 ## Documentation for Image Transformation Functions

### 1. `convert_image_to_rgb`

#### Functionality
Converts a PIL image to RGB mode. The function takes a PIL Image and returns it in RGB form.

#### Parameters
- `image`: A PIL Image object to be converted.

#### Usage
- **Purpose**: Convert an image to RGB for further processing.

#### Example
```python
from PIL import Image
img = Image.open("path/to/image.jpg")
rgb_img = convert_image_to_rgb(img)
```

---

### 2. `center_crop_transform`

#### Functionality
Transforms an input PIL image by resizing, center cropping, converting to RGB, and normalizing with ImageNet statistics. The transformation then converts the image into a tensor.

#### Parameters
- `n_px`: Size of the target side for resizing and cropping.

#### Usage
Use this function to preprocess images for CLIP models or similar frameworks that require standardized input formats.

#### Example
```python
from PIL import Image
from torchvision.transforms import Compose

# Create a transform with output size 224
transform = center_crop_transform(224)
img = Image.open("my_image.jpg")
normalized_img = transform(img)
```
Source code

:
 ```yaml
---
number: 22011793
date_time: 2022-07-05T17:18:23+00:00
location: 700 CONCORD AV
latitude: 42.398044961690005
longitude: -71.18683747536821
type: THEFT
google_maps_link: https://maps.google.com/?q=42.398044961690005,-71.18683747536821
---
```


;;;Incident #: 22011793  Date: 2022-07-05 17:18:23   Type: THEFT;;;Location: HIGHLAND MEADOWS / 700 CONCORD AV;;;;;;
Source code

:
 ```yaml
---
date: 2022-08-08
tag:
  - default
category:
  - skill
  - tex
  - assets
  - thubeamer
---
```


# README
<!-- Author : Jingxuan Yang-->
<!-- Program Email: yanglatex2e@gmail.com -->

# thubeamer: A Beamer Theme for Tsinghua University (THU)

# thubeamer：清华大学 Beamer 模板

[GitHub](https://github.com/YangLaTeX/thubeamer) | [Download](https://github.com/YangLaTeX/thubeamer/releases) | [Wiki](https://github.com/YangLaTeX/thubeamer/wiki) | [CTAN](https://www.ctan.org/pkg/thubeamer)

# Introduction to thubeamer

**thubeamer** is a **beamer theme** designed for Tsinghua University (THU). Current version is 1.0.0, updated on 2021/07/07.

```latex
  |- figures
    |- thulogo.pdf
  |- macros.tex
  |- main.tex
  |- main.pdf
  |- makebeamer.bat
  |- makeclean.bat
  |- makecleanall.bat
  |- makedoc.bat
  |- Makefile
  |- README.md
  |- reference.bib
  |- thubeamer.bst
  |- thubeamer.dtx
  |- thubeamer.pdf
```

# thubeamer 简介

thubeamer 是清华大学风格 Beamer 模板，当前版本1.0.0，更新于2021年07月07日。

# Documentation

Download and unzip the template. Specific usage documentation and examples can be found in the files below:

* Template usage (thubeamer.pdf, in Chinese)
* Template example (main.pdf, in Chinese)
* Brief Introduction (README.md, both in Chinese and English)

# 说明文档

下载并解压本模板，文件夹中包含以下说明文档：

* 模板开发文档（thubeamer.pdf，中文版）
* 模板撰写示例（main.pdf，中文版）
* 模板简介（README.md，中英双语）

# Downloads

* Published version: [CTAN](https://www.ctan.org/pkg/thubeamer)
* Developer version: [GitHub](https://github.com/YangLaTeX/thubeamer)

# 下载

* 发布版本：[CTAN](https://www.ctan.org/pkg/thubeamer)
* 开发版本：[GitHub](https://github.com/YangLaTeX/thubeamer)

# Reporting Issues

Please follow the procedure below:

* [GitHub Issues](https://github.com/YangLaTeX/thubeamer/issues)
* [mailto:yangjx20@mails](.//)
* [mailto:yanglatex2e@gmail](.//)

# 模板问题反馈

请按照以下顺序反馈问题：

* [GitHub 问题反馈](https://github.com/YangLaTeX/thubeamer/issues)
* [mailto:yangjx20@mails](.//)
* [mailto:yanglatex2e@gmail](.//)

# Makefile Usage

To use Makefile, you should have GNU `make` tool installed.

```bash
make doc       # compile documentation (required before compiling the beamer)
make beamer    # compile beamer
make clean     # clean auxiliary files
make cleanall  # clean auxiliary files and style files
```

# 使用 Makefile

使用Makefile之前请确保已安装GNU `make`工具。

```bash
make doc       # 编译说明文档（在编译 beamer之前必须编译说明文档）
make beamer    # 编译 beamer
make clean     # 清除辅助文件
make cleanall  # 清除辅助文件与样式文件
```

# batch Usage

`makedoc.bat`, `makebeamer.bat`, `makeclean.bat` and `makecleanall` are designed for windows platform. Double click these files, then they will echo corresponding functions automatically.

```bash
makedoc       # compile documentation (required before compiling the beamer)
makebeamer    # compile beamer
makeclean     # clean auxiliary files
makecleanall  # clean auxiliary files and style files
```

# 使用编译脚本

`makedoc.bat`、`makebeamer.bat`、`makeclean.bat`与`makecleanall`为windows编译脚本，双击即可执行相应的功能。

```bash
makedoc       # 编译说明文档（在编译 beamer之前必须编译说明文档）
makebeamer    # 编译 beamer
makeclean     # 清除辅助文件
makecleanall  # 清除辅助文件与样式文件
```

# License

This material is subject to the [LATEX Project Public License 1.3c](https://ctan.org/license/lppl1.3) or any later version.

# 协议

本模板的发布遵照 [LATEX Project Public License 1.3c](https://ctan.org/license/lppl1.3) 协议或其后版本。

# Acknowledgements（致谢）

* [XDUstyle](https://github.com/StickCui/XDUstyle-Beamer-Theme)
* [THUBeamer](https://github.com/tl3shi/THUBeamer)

+ + +

• [REQUIRED WORK]: Copy the entire listing above, line for line, exactly.

• [ANSWER TO THIS PROBLEM]:
 ## Documentation for Image Transformation Functions

### 1. `convert_image_to_rgb`

#### Functionality
Converts a PIL image to RGB mode. The function takes a PIL Image and returns it in RGB form.

#### Parameters
- `image`: A PIL Image object to be converted.

#### Usage
- **Purpose**: Convert an image to RGB for further processing.

#### Example
```python
from PIL import Image
img = Image.open("path/to/image.jpg")
rgb_img = convert_image_to_rgb(img)
```

---

### 2. `center_crop_transform`

#### Functionality
Transforms an input PIL image by resizing, center cropping, converting to RGB, and normalizing with ImageNet statistics. The transformation then converts the image into a tensor.

#### Parameters
- `n_px`: Size of the target side for resizing and cropping.

#### Usage
Use this function to preprocess images for CLIP models or similar frameworks that require standardized input formats.

#### Example
```python
from PIL import Image
from torchvision.transforms import Compose

# Create a transform with output size 224
transform = center_crop_transform(224)
img = Image.open("my_image.jpg")
normalized_img = transform(img)
```
Source code

:
 ```yaml
---
number: 22011793
date_time: 2022-07-05T17:18:23+00:00
location: 700 CONCORD AV
latitude: 42.398044961690005
longitude: -71.18683747536821
type: THEFT
google_maps_link: https://maps.google.com/?q=42.398044961690005,-71.18683747536821
---
```


;;;Incident #: 22011793  Date: 2022-07-05 17:18:23   Type: THEFT;;;Location: HIGHLAND MEADOWS / 700 CONCORD AV;;;;;;
Source code

:
 ```yaml
---
date: 2022-08-08
tag:
  - default
category:
  - skill
  - tex
  - assets
  - thubeamer
---
```


# README
<!-- Author : Jingxuan Yang-->
<!-- Program Email: yanglatex2e@gmail.com -->

# thubeamer: A Beamer Theme for Tsinghua University (THU)

# thubeamer：清华大学 Beamer 模板

[GitHub](https://github.com/YangLaTeX/thubeamer) | [Download](https://github.com/YangLaTeX/thubeamer/releases) | [Wiki](https://github.com/YangLaTeX/thubeamer/wiki) | [CTAN](https://www.ctan.org/pkg/thubeamer)

# Introduction to thubeamer

**thubeamer** is a **beamer theme** designed for Tsinghua University (THU). Current version is 1.0.0, updated on 2021/07/07.

```latex
  |- figures
    |- thulogo.pdf
  |- macros.tex
  |- main.tex
  |- main.pdf
  |- makebeamer.bat
  |- makeclean.bat
  |- makecleanall.bat
  |- makedoc.bat
  |- Makefile
  |- README.md
  |- reference.bib
  |- thubeamer.bst
  |- thubeamer.dtx
  |- thubeamer.pdf
```

# thubeamer 简介

thubeamer 是清华大学风格 Beamer 模板，当前版本1.0.0，更新于2021年07月07日。

# Documentation

Download and unzip the template. Specific usage documentation and examples can be found in the files below:

* Template usage (thubeamer.pdf, in Chinese)
* Template example (main.pdf, in Chinese)
* Brief Introduction (README.md, both in Chinese and English)

# 说明文档

下载并解压本模板，文件夹中包含以下说明文档：

* 模板开发文档（thubeamer.pdf，中文版）
* 模板撰写示例（main.pdf，中文版）
* 模板简介（README.md，中英双语）

# Downloads

* Published version: [CTAN](https://www.ctan.org/pkg/thubeamer)
* Developer version: [GitHub](https://github.com/YangLaTeX/thubeamer)

# 下载

* 发布版本：[CTAN](https://www.ctan.org/pkg/thubeamer)
* 开发版本：[GitHub](https://github.com/YangLaTeX/thubeamer)

# Reporting Issues

Please follow the procedure below:

* [GitHub Issues](https://github.com/YangLaTeX/thubeamer/issues)
* [mailto:yangjx20@mails](.//)
* [mailto:yanglatex2e@gmail](.//)

# 模板问题反馈

请按照以下顺序反馈问题：

* [GitHub 问题反馈](https://github.com/YangLaTeX/thubeamer/issues)
* [mailto:yangjx20@mails](.//)
* [mailto:yanglatex2e@gmail](.//)

# Makefile Usage

To use Makefile, you should have GNU `make` tool installed.

```bash
make doc       # compile documentation (required before compiling the beamer)
make beamer    # compile beamer
make clean     # clean auxiliary files
make cleanall  # clean auxiliary files and style files
```

# 使用 Makefile

使用Makefile之前请确保已安装GNU `make`工具。

```bash
make doc       # 编译说明文档（在编译 beamer之前必须编译说明文档）
make beamer    # 编译 beamer
make clean     # 清除辅助文件
make cleanall  # 清除辅助文件与样式文件
```

# batch Usage

`makedoc.bat`, `makebeamer.bat`, `makeclean.bat` and `makecleanall` are designed for windows platform. Double click these files, then they will echo corresponding functions automatically.

```bash
makedoc       # compile documentation (required before compiling the beamer)
makebeamer    # compile beamer
makeclean     # clean auxiliary files
makecleanall  # clean auxiliary files and style files
```

# 使用编译脚本

`makedoc.bat`、`makebeamer.bat`、`makeclean.bat`与`makecleanall`为windows编译脚本，双击即可执行相应的功能。

```bash
makedoc       # 编译说明文档（在编译 beamer之前必须编译说明文档）
makebeamer    # 编译 beamer
makeclean     # 清除辅助文件
makecleanall  # 清除辅助文件与样式文件
```

# License

This material is subject to the [LATEX Project Public License 1.3c](https://ctan.org/license/lppl1.3) or any later version.

# 协议

本模板的发布遵照 [LATEX Project Public License 1.3c](https://ctan.org/license/lppl1.3) 协议或其后版本。

# Acknowledgements（致谢）

* [XDUstyle](https://github.com/StickCui/XDUstyle-Beamer-Theme)
* [THUBeamer](https://github.com/tl3shi/THUBeamer)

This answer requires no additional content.